Expression of the major heat shock protein (hsp 70) family during early mouse embryo development

Abstract

Stress or heat shock proteins (hsp) are synthesized by most cells in response to adverse environmental conditions. In mammalian cells, the major proteins synthesized in response to stress have relative molecular weights (Mr) in the range of 68 to 74 kilodaltons (kD) and are encoded by a small multi-gene family collectively referred to as hsp 70 genes. In unfertilized mouse eggs, no members of the hsp 70 family appear to be synthesized under normal or stressful (heat shock) conditions. At the two-cell stage, two proteins with Mr = 74 kD and Mr = 70 kD are expressed as a consequence of developmentally activated transcription of these hsp 70 genes. No stressinduced synthesis in response to heat shock is observed at this stage.

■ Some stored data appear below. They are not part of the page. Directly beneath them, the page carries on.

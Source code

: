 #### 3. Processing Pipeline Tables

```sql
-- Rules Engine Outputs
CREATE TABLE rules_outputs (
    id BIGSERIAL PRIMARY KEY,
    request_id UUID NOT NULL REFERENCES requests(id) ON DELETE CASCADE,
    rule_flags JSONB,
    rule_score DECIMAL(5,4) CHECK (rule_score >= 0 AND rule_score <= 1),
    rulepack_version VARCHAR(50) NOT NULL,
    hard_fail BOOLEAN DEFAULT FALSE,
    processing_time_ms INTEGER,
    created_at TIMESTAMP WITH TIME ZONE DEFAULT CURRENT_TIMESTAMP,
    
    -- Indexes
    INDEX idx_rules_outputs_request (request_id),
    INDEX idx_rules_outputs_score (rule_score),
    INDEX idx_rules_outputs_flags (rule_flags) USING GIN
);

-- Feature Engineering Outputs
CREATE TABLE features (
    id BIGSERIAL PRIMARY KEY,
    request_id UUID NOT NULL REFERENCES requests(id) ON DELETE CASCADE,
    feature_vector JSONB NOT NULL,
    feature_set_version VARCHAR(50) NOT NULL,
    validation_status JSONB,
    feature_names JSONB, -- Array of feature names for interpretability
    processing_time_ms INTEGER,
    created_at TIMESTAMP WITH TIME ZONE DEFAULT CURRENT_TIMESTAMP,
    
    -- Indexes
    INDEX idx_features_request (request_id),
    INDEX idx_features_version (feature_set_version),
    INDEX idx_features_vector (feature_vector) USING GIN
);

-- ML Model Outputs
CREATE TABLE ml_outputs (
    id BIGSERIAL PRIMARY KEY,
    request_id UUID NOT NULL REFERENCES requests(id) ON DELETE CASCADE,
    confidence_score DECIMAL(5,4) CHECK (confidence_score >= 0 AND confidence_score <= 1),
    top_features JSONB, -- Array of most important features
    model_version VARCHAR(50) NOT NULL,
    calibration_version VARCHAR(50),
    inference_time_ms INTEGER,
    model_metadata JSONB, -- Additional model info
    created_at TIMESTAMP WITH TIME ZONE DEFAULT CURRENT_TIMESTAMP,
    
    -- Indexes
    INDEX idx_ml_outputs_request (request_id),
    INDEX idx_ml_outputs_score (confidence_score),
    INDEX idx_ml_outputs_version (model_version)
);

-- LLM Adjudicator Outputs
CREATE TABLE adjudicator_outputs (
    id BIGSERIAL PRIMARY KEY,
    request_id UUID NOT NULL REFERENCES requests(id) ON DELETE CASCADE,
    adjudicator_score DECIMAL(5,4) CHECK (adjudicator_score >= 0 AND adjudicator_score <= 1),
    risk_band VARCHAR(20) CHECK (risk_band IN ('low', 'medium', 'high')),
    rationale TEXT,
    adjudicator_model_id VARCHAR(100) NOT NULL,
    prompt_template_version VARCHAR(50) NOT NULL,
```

At the eight-cell stage, constitutive synthesis of the 70-kD protein continues, but, as in the two-cell embryo, no heat shock induced synthesis of a novel heat shock protein is observed. By the blastocyst stage, however, an inducible protein with Mr = 68 kD is synthesized in response to heat shock in addition to constitutive synthesis of the 70-kD protein. The constitutively synthesized cognate proteins are coded for by a set of mRNAs about 2,000 nucleotides in length. The induced hsp 68 proteins are coded for by mRNAs of larger size (about 2,600 nucleotides). Only the smaller mRNA class is detectable on Northern blots of RNA extracted from control or heat shock cleavage stage embryos and control blastocysts. As predicted from protein synthetic studies, both classes are resolved in RNA preparations derived from heat-shocked blastocysts.